From Online Learning to PAC-Bayes

This is the second post in my series of “From Online Learning to X”.

Last time, we saw how to derive Rademacher complexity bounds using the existence of online learning algorithms. This time, we will see how to go from online learning to PAC-Bayes bounds, using the existence of parameter-free algorithms for the learning with experts setting.
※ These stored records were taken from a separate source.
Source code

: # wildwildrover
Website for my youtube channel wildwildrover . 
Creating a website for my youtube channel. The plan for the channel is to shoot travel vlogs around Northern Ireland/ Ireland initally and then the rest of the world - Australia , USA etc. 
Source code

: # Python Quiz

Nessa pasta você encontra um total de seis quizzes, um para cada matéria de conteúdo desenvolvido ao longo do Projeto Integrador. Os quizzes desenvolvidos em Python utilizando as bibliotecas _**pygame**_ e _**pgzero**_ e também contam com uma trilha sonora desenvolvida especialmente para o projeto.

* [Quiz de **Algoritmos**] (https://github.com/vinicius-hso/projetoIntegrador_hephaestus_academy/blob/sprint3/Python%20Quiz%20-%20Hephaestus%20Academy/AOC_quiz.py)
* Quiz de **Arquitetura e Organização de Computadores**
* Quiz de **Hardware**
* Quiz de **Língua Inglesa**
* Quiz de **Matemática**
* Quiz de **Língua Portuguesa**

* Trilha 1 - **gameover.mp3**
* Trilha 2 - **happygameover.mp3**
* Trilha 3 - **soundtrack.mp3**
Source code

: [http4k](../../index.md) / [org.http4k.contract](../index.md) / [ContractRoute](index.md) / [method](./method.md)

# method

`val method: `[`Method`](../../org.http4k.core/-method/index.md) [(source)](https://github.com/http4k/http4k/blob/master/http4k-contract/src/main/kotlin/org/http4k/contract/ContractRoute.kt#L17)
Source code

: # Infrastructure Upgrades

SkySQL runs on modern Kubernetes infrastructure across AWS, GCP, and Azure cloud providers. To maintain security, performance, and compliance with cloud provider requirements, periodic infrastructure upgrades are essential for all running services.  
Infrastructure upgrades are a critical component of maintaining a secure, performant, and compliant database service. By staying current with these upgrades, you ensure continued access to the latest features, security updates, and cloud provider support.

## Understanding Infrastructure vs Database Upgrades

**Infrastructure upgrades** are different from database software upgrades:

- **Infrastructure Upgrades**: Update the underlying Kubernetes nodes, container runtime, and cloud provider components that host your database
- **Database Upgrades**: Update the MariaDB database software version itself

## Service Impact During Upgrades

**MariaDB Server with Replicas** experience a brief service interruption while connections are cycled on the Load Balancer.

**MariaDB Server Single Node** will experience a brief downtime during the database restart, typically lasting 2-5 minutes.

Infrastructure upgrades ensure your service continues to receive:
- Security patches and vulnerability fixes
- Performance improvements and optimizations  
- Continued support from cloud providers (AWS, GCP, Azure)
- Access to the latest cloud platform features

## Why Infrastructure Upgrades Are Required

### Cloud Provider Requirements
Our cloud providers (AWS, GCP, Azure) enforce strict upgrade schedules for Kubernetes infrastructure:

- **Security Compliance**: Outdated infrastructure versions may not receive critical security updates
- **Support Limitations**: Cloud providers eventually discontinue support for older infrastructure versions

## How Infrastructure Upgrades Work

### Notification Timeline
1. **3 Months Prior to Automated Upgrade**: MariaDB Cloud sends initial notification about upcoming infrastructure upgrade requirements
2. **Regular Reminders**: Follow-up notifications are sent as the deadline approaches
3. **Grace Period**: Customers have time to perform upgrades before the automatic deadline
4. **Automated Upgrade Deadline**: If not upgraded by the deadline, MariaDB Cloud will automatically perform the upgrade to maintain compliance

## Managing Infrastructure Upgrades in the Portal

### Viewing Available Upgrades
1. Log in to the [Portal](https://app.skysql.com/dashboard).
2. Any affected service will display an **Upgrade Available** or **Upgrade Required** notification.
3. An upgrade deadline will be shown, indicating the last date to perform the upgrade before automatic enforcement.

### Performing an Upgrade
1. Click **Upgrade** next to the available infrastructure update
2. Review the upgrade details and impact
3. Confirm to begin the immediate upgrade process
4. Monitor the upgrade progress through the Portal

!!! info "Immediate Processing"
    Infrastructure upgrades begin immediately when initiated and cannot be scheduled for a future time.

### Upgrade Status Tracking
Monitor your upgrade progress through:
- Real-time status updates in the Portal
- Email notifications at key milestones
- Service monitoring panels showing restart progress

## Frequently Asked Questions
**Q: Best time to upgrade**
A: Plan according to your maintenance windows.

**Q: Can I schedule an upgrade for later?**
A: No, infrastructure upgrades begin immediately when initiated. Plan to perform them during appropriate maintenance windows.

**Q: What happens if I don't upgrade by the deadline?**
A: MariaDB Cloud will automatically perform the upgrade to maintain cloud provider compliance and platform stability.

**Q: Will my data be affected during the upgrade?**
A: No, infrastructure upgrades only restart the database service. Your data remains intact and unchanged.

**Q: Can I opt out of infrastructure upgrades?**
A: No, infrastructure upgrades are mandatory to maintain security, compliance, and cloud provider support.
1. From Linear Regret to PAC-Bayes

In this section, we show that one can directly obtain generalization bounds for any machine learning algorithm from upper bounds on linear regret.
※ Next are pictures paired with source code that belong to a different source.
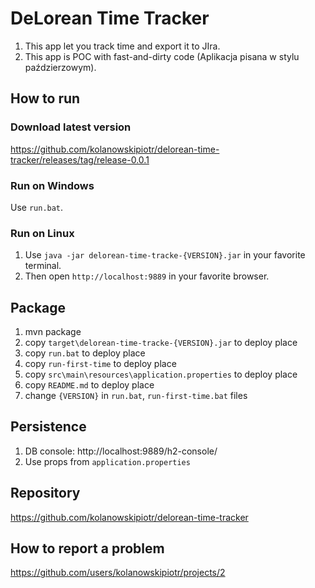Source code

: # DeLorean Time Tracker
1. This app let you track time and export it to JIra.
2. This app is POC with fast-and-dirty code (Aplikacja pisana w stylu paździerzowym).

## How to run
### Download latest version
https://github.com/kolanowskipiotr/delorean-time-tracker/releases/tag/release-0.0.1
### Run on Windows
Use `run.bat`.
### Run on Linux
1. Use `java -jar delorean-time-tracke-{VERSION}.jar` in your favorite terminal.
1. Then open `http://localhost:9889` in your favorite browser.

## Package
1. mvn package
1. copy `target\delorean-time-tracke-{VERSION}.jar` to deploy place
1. copy `run.bat` to deploy place
1. copy `run-first-time` to deploy place
1. copy `src\main\resources\application.properties` to deploy place
1. copy `README.md` to deploy place
1. change `{VERSION}` in `run.bat`, `run-first-time.bat` files

## Persistence
1. DB console: http://localhost:9889/h2-console/
1. Use props from `application.properties`

## Repository
https://github.com/kolanowskipiotr/delorean-time-tracker

## How to report a problem
https://github.com/users/kolanowskipiotr/projects/2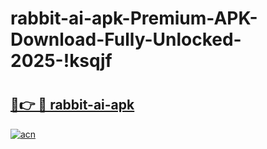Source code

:# rabbit-ai-apk-Premium-APK-Download-Fully-Unlocked-2025-!ksqjf

# <h2><a href="https://lhag98.esa.edu.pl?title=rabbit-ai-apk&ref=ksqjf">🔗👉 🔴 rabbit-ai-apk</a></h2>

[![acn](https://github.com/user-attachments/assets/0f9c940e-d8b0-45ae-aac7-cd30a18b3e1c)](https://lhag98.esa.edu.pl?title=rabbit-ai-apk&ref=ksqjf)

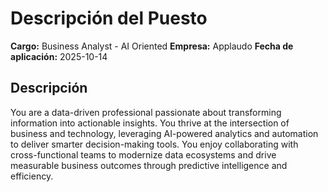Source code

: # Descripción del Puesto

**Cargo:** Business Analyst - AI Oriented
**Empresa:** Applaudo
**Fecha de aplicación:** 2025-10-14

## Descripción

You are a data-driven professional passionate about transforming information into actionable insights. You thrive at the intersection of business and technology, leveraging AI-powered analytics and automation to deliver smarter decision-making tools. 
You enjoy collaborating with cross-functional teams to modernize data ecosystems and drive measurable business outcomes through predictive intelligence and efficiency.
We will consider the same setting we used in the online-to-batch reduction, where one aims at minimizing the risk of a function {f:\mathcal{Z} \rightarrow [0,1]}, defined as

\displaystyle \text{Risk}(f)=\mathop{\mathbb E}_{{\boldsymbol \xi}\sim \rho} [f({\boldsymbol \xi})]~.

For example, in a regression setting, {f({\boldsymbol \xi})} is the composition of a loss with a prediction function, evaluated on the data {{\boldsymbol \xi}=({\boldsymbol z},y)}.
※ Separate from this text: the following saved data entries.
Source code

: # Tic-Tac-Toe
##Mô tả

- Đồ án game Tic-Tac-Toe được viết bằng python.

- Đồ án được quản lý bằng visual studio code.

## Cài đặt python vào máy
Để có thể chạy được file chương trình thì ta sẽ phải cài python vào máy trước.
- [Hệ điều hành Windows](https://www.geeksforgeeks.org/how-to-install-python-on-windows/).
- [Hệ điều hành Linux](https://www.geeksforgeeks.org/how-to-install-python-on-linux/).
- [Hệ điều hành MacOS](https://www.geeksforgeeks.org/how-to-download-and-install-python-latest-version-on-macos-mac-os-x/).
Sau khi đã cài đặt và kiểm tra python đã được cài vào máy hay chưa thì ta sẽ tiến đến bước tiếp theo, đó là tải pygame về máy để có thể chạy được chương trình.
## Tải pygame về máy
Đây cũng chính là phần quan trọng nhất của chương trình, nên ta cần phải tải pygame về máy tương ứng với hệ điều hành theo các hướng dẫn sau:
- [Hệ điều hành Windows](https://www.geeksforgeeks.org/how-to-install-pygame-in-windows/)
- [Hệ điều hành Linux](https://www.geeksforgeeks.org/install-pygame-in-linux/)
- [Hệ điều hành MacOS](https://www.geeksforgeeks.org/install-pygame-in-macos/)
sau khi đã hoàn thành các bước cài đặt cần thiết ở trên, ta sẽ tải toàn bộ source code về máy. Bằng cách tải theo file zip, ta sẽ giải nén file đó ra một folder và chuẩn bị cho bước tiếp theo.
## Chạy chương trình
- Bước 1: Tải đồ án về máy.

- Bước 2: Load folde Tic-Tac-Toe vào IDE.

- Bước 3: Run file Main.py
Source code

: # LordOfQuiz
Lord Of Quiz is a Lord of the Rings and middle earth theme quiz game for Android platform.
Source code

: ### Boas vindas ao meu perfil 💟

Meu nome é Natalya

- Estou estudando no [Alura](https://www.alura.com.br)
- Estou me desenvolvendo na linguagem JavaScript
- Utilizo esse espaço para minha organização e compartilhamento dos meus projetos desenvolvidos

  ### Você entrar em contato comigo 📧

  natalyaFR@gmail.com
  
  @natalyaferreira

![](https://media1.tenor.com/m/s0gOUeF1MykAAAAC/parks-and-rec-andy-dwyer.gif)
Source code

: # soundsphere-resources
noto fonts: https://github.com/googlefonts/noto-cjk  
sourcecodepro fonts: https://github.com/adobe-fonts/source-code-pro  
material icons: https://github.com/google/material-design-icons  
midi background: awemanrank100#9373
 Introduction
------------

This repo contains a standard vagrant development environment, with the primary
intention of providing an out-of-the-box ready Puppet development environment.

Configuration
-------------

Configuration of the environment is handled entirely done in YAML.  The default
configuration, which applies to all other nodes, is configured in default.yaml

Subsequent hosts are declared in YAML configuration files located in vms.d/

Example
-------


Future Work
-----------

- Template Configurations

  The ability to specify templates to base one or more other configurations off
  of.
Given a training set {\mathcal{S}=\{{\boldsymbol \xi}_1, \dots, {\boldsymbol \xi}_T\}} drawn i.i.d. from {\rho}, here we are interested in the generalization gap, defined as the difference between the risk and the training error of a function {f}:

\displaystyle \text{Gen}(f,\mathcal{S}) := \text{Risk}(f) - \frac{1}{T}\sum_{t=1}^T f({\boldsymbol \xi}_t)~.

We can also consider the case where the predictor is randomized, in the sense that we draw {f} according to a probability distribution {Q} in {\Delta(\mathcal{F})}, that is the set of probability distributions over a set of functions {\mathcal{F}:=\{f \mid f:\mathcal{Z} \rightarrow [0,1]\}}. In this case, we study

\displaystyle \overline{\text{Gen}}(Q,\mathcal{S}) := \mathop{\mathbb E}_{f \sim Q}[\text{Gen}(f,\mathcal{S})]~.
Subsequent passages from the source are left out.